Protagonista da nova série da Prime Video, atriz potiguar revela como foi a preparação para interpretar Dinorah
Caroll Medeiros
30/08/2023 | 07:38

“Cangaço Novo” é um faroeste à brasileira. Com narrativa de boa cadência, a nova série do Prime Vídeo passeia entre a ação e o drama para criar uma história de primeira grandeza. Para além das brilhantes atuações de Allan Souza Lima (Ubaldo) e Alice Carvalho (Dinorah), a fotografia explora as paisagens do sertão nordestino, que a quentura daquela terra quase se torna protagonista no decorrer da trama. A produção é puro Cinema, a direção cuidadosa que não poupa tempo, o roteiro bem amarrado e o elenco afiado fazem da série uma obra de complexidade inédita no audiovisual brasileiro.

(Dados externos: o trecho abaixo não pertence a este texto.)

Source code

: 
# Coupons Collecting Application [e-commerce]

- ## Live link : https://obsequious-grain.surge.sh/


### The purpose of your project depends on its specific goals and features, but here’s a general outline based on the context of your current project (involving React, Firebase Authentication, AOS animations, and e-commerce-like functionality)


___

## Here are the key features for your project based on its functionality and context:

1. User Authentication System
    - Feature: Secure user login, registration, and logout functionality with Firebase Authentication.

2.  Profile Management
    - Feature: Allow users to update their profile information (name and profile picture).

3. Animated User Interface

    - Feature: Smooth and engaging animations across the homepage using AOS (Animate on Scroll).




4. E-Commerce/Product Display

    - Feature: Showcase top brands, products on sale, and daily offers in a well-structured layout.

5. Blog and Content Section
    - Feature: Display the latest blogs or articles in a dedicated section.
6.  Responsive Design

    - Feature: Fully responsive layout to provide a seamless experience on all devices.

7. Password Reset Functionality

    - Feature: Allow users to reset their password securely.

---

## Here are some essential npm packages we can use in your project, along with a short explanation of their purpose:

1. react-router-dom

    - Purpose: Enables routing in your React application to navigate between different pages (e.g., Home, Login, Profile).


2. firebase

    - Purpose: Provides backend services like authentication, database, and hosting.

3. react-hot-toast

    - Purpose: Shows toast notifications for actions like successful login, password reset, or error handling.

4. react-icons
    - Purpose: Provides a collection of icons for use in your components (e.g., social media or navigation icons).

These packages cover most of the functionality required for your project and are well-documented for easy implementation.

Em cenas de pura ação, a Família Vaqueiro mostra que “O destino é à prova de bala”. Com o objetivo de contar uma história sóbria e violenta, a trama é baseada na jornada de três irmãos que se misturam aos problemas estruturais do Brasil, como o crime organizado, corrupção e política. Ubaldo (Allan Souza Lima), sem nenhuma lembrança de sua infância descobre que tem uma herança e duas irmãs no sertão cearense: Dilvânia (Thainá Duarte) lidera um grupo que adora seu famoso pai falecido; e Dinorah (Alice Carvalho) é a única mulher em uma gangue de ladrões de banco.

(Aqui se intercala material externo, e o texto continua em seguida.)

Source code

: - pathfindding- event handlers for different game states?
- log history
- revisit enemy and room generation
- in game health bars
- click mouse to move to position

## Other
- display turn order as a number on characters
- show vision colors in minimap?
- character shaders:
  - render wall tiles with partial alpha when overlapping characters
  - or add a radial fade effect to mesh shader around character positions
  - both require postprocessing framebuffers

Alice Carvalho protagoniza nova série da Prime Video. Foto: Bispo
Alice Carvalho protagoniza nova série da Prime Video. Foto: Bispo

A atriz potiguar Alice Carvalho, que interpreta Dinorah, domina tanto a cena que é a câmera que precisa se adaptar a ela, e não o contrário. A série fala de herança – não só de bens – Dinorah é o fruto direto de quem não saiu daquele lugar e resolve viver todas as mazelas e amarguras de um sertão cruel, inclusive não ver o mar. Enquanto Dinorah transpira sentimentos na pele de uma cangaceira vivida, Ubaldo, Robin Hood sertanejo, é o legado confuso de quem sai do Nordeste sem escolha e volta para reencontrar sua identidade.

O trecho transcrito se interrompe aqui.